_EXERCISE DESCRIPTION:_
Say how many lines in the records contain "funktionerna". The reply must consist of the number alone.

------ MATERIAL SHOWN

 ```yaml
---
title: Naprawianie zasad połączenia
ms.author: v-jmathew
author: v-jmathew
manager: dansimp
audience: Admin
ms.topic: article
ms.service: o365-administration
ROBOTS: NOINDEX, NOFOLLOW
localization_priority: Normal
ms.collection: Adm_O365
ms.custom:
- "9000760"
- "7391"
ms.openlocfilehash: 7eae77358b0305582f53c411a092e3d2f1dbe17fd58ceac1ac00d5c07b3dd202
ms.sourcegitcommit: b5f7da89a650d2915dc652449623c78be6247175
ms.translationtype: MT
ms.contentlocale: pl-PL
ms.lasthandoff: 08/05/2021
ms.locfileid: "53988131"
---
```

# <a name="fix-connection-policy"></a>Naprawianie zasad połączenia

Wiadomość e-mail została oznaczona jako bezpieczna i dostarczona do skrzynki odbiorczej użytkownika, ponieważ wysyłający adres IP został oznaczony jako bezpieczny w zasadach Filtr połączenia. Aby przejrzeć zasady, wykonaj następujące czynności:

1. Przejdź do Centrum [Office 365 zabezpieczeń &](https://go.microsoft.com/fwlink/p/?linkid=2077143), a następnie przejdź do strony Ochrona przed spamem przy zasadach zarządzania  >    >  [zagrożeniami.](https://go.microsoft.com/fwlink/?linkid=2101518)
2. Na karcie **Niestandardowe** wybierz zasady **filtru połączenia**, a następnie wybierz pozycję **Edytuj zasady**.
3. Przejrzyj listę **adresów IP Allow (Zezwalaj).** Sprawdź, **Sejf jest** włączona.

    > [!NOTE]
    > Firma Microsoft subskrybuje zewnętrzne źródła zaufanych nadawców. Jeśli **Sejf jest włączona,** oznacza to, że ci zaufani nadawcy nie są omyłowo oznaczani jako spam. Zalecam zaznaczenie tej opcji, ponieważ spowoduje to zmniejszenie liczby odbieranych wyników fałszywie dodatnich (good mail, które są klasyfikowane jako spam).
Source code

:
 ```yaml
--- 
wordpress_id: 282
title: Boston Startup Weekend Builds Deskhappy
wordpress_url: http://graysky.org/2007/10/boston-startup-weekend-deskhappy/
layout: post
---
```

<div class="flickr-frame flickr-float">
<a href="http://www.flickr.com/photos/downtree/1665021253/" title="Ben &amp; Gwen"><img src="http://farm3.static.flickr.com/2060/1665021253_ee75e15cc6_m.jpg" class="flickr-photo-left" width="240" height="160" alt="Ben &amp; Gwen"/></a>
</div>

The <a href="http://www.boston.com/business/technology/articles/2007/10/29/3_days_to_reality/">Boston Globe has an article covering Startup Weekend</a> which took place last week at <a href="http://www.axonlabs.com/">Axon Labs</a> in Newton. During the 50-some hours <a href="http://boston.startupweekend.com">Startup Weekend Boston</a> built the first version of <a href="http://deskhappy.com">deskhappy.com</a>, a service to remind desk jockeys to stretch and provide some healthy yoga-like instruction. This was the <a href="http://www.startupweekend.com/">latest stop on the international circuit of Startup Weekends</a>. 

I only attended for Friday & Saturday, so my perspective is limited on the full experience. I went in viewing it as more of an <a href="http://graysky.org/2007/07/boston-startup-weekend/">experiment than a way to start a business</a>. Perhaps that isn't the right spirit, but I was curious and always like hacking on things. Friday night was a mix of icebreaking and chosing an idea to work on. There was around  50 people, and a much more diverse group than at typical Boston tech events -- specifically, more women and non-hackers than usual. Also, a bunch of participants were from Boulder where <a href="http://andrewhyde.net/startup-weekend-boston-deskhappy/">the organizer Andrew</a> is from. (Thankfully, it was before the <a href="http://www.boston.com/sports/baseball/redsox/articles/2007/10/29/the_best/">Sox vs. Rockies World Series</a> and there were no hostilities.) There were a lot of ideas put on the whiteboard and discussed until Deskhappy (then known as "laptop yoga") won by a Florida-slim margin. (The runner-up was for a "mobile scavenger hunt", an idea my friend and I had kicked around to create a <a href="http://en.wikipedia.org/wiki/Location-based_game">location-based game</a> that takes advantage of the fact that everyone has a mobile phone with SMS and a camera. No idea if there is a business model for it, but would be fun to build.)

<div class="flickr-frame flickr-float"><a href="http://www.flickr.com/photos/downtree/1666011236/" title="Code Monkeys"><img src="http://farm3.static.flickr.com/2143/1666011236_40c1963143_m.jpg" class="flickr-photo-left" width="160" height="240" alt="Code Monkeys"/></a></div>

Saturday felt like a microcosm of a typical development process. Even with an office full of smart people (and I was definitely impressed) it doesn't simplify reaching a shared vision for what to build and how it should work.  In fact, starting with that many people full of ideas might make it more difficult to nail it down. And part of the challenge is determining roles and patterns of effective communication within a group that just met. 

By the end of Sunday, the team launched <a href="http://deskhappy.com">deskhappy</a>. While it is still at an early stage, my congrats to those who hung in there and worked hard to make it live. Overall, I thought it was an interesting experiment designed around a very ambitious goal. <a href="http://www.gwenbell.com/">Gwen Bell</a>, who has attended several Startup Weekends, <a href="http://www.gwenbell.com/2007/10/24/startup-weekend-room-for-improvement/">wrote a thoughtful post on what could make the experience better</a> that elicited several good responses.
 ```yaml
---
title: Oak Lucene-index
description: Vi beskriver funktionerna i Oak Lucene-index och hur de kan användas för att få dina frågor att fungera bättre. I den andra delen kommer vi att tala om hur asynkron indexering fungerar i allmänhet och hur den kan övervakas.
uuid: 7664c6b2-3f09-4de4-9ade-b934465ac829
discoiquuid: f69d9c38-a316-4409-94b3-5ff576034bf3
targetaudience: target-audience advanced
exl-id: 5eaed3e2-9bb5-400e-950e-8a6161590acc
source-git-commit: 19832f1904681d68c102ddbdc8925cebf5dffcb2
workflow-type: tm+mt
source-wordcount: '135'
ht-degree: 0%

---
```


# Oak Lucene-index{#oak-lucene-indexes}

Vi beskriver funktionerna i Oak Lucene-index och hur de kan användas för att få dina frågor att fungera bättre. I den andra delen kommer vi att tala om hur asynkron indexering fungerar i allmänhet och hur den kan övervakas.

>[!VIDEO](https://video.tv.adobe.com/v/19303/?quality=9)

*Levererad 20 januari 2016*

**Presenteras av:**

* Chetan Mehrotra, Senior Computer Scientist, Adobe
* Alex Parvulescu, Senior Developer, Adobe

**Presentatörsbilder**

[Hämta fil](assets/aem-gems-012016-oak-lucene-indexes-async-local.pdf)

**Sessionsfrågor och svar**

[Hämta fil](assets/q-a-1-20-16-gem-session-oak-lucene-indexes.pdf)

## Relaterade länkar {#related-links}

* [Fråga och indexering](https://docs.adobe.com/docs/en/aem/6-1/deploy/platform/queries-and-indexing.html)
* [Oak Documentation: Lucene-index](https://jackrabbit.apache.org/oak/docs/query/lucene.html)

------------

_EXPECTED OUTPUT:_
2